There is a lot of misinformation about the mythology surrounding the Man From Snowy River poem, and no connection between it and the damage that feral horses do to these fragile environments today. Furthermore, Banjo Paterson wrote at a time when people accepted that horses would be allowed to suffer or be injured: “But his hardy mountain pony he could scarcely raise a trot, He was blood from hip to shoulder from the spur”. Also at that time, the so-called Man from Snowy River was in it for the reward money, not for any historical nuance.

The mythology should mean ‘One man, one horse’, not ever-increasing numbers of feral horses and horse riders in national parks. Times and attitudes have changed since then.

Last summer (2013) a party of nine walkers from Canberra and Tasmania undertook a nine day pack walk into southern Kosciuszko National Park (KNP) and the northern part of the Alpine NP. We met parties from Museum Victoria, 4WD Victoria, farmers from Kojonup WA doing the Australian Alpine Walking Track, Club walkers and Latrobe University students – all of whom were shocked at the feral horse damage and its effect on their drinking water (water filters were clogged). There was evidence of damage and dung virtually within 10 metres of anywhere they went (including off track locations).

Ingeegoodbee River, Kosciuszko National Park.  All sphagnum moss, shrubbery and acquatic plants have been lost, and the corners trampled to such an extent that the next big rain event will wash the corner away straightening the river and causing rapid run-off from this catchment.
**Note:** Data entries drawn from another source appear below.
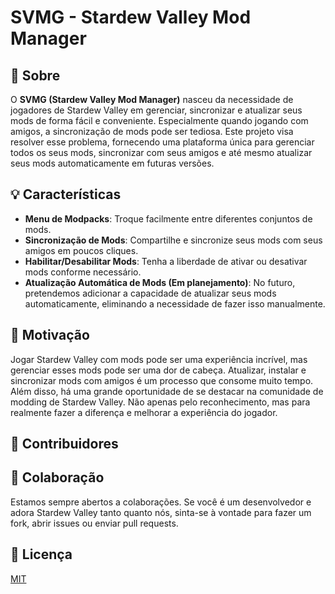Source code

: # SVMG - Stardew Valley Mod Manager

## 🌟 Sobre

O **SVMG (Stardew Valley Mod Manager)** nasceu da necessidade de jogadores de Stardew Valley em gerenciar, sincronizar e atualizar seus mods de forma fácil e conveniente. Especialmente quando jogando com amigos, a sincronização de mods pode ser tediosa. Este projeto visa resolver esse problema, fornecendo uma plataforma única para gerenciar todos os seus mods, sincronizar com seus amigos e até mesmo atualizar seus mods automaticamente em futuras versões.

## 💡 Características

- **Menu de Modpacks**: Troque facilmente entre diferentes conjuntos de mods.
- **Sincronização de Mods**: Compartilhe e sincronize seus mods com seus amigos em poucos cliques.
- **Habilitar/Desabilitar Mods**: Tenha a liberdade de ativar ou desativar mods conforme necessário.
- **Atualização Automática de Mods (Em planejamento)**: No futuro, pretendemos adicionar a capacidade de atualizar seus mods automaticamente, eliminando a necessidade de fazer isso manualmente.

## 🚀 Motivação

Jogar Stardew Valley com mods pode ser uma experiência incrível, mas gerenciar esses mods pode ser uma dor de cabeça. Atualizar, instalar e sincronizar mods com amigos é um processo que consome muito tempo. Além disso, há uma grande oportunidade de se destacar na comunidade de modding de Stardew Valley. Não apenas pelo reconhecimento, mas para realmente fazer a diferença e melhorar a experiência do jogador.

## 👥 Contribuidores

[//]: # (- Henri)

[//]: # (- Eric)

[//]: # (- Marcos)

## 🤝 Colaboração

Estamos sempre abertos a colaborações. Se você é um desenvolvedor e adora Stardew Valley tanto quanto nós, sinta-se à vontade para fazer um fork, abrir issues ou enviar pull requests.

## 📜 Licença

[MIT](https://choosealicense.com/licenses/mit/)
Ingeegoodbee River, Kosciuszko National Park. All sphagnum moss, shrubbery and acquatic plants have been lost, and the corners trampled to such an extent that the next big rain event will wash the corner away straightening the river and causing rapid run-off from this catchment.

Feral horse damage outside of Exclusion plots, Cowombat Flat, Alpine National Park, Victoria.  The creek line, as I understand it, used to be full of sphagnum bogs, sedges and fens.  The Exclusion plots were established ten years ago and are allowing native plants, animals and frogs to re-establish without the impacts of feral horses upon them.

Feral horse damage outside of Exclusion plots, Cowombat Flat, Alpine National Park, Victoria. The creek line, as I understand it, used to be full of sphagnum bogs, sedges and fens. The Exclusion plots were established ten years ago and are allowing native plants, animals and frogs to re-establish without the impacts of feral horses upon them.

I, and others, believe the public, scientists, and officers of the Museum need to be aware of the extent of and the extreme damage being done by feral horses in the catchments of the mighty Murray, Murrumbidgee and SnowyRivers. The current and long term methods of removal have not been effective or efficient and horse numbers have increased by more than 20% per annum since the 2003 fires. Many wonder whether we have reached the point of no return for rehabilitation. The ‘Caring for our Australian Alps Catchments’ report summarised the potential cost of that damage in terms of water to irrigators, downstream farmers and townspeople as $9.6 billion per year.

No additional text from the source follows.